### EXERCISE DIRECTIONS
Only a number is expected here: the count of lines in the data that contain "kolejiště".

Start of THE DATA

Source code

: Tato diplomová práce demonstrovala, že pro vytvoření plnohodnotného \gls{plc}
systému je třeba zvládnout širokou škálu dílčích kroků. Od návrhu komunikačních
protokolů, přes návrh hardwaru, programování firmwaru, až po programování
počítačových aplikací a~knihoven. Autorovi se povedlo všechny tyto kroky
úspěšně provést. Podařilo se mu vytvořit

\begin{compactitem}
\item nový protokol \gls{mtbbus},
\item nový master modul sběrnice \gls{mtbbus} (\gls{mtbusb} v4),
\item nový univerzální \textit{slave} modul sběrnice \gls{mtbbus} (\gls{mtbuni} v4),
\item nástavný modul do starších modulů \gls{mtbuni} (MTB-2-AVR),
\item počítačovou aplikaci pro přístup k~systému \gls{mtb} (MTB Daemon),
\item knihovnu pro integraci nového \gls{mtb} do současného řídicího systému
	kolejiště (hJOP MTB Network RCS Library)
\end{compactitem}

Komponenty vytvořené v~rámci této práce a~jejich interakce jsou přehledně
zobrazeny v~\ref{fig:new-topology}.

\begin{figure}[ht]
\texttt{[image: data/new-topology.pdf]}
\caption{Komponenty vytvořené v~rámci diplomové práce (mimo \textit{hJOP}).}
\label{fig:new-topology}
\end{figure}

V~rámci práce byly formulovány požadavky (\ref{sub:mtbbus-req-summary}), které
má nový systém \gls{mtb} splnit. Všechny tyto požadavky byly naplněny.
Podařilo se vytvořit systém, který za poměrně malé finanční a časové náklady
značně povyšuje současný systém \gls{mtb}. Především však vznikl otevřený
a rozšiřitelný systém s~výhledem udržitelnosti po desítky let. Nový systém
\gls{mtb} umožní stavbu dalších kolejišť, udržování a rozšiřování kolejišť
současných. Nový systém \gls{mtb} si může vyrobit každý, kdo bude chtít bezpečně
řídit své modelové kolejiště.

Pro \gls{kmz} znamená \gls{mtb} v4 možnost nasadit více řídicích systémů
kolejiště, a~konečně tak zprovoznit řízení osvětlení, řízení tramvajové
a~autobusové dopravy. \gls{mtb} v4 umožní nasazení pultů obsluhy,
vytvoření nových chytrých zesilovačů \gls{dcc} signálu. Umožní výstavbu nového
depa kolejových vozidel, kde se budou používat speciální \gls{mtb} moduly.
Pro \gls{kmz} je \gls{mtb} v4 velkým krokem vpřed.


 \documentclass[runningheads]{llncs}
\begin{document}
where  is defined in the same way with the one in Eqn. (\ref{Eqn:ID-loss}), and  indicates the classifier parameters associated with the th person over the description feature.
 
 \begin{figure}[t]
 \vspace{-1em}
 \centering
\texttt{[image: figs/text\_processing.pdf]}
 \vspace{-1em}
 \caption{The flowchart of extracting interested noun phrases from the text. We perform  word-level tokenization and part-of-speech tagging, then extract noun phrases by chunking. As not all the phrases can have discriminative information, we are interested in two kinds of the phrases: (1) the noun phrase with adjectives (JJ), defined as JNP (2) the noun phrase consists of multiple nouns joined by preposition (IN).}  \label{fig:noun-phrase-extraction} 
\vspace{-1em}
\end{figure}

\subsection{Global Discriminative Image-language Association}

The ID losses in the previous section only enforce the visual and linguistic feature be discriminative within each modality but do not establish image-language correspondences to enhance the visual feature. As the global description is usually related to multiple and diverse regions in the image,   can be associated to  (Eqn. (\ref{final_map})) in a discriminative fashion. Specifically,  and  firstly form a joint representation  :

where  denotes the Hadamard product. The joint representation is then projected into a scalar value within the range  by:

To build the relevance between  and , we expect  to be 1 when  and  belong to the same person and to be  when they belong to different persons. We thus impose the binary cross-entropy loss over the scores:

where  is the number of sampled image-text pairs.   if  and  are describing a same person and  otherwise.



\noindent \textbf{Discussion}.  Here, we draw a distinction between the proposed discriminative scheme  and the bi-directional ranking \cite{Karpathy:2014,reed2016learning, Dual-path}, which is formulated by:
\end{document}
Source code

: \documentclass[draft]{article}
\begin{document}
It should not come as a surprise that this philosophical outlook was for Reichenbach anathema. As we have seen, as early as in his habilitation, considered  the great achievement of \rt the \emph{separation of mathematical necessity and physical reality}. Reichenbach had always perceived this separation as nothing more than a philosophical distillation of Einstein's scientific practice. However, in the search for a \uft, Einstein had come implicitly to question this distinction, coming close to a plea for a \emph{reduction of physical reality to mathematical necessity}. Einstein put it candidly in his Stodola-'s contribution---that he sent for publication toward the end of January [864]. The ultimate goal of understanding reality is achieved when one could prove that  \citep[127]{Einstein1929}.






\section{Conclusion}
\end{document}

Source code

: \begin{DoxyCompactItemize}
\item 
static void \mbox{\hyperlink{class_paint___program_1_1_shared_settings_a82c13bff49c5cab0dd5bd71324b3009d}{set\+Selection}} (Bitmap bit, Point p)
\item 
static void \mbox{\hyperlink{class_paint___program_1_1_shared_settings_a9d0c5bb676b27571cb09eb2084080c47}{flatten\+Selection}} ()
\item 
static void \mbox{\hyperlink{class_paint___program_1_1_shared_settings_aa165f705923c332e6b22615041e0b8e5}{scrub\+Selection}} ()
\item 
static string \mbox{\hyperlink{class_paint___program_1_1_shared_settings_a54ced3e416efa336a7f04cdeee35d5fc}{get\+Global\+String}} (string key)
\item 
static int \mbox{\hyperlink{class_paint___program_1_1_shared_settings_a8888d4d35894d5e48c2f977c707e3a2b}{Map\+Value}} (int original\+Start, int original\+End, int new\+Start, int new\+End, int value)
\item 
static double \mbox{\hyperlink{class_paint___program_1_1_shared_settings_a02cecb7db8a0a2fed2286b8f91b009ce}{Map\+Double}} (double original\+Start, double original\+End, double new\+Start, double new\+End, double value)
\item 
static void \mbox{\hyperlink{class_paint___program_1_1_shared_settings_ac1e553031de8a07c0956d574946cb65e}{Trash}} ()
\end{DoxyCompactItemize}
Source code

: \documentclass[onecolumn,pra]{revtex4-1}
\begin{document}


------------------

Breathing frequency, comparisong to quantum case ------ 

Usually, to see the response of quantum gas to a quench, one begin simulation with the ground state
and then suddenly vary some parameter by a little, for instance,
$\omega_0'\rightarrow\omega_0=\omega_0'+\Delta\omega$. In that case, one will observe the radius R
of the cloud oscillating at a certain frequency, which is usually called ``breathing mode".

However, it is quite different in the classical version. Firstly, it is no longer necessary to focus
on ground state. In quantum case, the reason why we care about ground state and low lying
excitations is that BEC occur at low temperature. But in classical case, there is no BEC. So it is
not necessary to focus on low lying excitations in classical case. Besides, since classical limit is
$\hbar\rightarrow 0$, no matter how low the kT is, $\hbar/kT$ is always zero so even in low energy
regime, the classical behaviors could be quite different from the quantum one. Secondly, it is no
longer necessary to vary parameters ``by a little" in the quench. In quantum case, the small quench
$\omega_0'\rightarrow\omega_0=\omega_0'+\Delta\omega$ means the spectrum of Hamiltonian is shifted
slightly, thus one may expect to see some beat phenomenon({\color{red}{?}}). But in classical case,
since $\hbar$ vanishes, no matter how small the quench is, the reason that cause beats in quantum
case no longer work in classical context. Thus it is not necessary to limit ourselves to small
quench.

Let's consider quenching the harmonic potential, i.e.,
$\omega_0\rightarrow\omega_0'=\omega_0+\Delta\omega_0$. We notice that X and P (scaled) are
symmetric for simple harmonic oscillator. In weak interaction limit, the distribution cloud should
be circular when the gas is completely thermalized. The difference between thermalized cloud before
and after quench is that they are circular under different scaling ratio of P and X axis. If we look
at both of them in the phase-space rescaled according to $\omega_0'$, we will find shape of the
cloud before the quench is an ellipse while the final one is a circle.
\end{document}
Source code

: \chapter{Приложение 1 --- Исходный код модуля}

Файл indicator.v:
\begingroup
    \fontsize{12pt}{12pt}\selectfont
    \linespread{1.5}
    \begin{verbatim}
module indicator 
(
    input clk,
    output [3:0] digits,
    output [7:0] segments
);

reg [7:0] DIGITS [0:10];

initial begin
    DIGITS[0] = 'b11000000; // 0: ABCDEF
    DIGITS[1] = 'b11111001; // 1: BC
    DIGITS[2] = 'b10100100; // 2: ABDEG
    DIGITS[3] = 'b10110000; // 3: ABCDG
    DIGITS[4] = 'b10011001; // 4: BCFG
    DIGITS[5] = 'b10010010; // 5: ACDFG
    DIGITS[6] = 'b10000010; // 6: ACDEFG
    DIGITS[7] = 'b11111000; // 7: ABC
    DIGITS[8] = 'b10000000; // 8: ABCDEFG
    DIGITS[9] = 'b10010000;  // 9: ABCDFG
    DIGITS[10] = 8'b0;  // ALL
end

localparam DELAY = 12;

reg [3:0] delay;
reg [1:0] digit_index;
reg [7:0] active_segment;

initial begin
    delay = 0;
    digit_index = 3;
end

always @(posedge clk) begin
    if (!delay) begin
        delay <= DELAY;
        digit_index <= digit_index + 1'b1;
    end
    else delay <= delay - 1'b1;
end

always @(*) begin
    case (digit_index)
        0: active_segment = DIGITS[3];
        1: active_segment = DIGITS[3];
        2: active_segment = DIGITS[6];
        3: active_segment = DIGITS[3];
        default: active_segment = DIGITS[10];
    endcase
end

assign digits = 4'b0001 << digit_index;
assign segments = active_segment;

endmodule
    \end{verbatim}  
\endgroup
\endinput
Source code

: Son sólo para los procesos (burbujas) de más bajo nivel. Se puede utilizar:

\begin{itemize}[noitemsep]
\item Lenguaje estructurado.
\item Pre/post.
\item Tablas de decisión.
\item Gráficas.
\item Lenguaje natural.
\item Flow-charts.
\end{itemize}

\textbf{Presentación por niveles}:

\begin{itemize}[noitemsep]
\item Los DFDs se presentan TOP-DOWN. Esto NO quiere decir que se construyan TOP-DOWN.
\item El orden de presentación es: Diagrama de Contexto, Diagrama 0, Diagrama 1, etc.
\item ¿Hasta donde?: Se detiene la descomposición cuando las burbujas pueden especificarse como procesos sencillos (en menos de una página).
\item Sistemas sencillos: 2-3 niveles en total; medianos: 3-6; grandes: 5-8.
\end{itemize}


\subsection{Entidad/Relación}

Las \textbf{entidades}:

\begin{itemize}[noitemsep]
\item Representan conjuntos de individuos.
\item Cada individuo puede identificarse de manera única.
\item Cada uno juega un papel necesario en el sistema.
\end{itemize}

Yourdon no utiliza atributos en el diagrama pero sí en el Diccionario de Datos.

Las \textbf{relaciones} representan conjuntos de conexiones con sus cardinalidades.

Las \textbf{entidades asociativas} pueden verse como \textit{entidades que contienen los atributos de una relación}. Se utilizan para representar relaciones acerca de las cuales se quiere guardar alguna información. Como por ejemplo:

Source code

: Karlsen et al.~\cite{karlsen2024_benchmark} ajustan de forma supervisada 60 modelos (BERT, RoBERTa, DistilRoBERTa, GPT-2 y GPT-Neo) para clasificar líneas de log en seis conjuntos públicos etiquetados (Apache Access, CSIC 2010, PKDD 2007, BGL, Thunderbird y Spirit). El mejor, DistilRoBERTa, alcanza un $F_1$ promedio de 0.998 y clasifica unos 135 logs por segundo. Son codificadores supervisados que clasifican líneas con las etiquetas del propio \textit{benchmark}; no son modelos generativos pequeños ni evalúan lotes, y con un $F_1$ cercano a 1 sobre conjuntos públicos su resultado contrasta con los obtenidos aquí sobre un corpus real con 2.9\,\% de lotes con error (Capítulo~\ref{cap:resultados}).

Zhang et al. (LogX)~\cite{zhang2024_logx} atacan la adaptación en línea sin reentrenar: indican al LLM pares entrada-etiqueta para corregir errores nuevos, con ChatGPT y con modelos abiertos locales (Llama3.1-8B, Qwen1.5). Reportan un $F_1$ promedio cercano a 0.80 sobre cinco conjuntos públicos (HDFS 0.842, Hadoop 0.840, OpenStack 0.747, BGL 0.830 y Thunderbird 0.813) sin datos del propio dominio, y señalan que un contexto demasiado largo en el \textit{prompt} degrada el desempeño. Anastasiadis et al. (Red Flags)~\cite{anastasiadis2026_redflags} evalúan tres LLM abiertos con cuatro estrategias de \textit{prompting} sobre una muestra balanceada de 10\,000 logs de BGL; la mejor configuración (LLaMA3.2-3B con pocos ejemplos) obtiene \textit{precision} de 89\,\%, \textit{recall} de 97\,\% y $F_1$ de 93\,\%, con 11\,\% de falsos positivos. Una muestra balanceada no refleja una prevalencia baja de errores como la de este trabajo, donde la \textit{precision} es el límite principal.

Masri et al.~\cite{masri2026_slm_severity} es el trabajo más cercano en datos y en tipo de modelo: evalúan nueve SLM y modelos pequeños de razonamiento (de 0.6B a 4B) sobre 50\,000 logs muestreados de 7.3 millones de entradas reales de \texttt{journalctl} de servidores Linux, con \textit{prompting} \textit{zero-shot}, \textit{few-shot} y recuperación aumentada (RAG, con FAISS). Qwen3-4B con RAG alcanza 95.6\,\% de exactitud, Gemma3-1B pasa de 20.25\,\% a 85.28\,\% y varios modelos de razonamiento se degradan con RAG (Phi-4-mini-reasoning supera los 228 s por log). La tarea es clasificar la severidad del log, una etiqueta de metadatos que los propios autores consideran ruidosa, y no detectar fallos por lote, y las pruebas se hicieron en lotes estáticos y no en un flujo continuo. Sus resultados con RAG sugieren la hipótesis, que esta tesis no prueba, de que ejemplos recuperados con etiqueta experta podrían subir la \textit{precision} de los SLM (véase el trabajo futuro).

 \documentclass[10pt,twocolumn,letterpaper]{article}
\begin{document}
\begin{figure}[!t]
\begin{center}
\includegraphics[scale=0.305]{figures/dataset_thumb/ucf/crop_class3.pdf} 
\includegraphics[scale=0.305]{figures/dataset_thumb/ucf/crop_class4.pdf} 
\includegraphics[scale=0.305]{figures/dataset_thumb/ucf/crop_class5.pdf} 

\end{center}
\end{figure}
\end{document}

End of THE DATA

### REPLY
3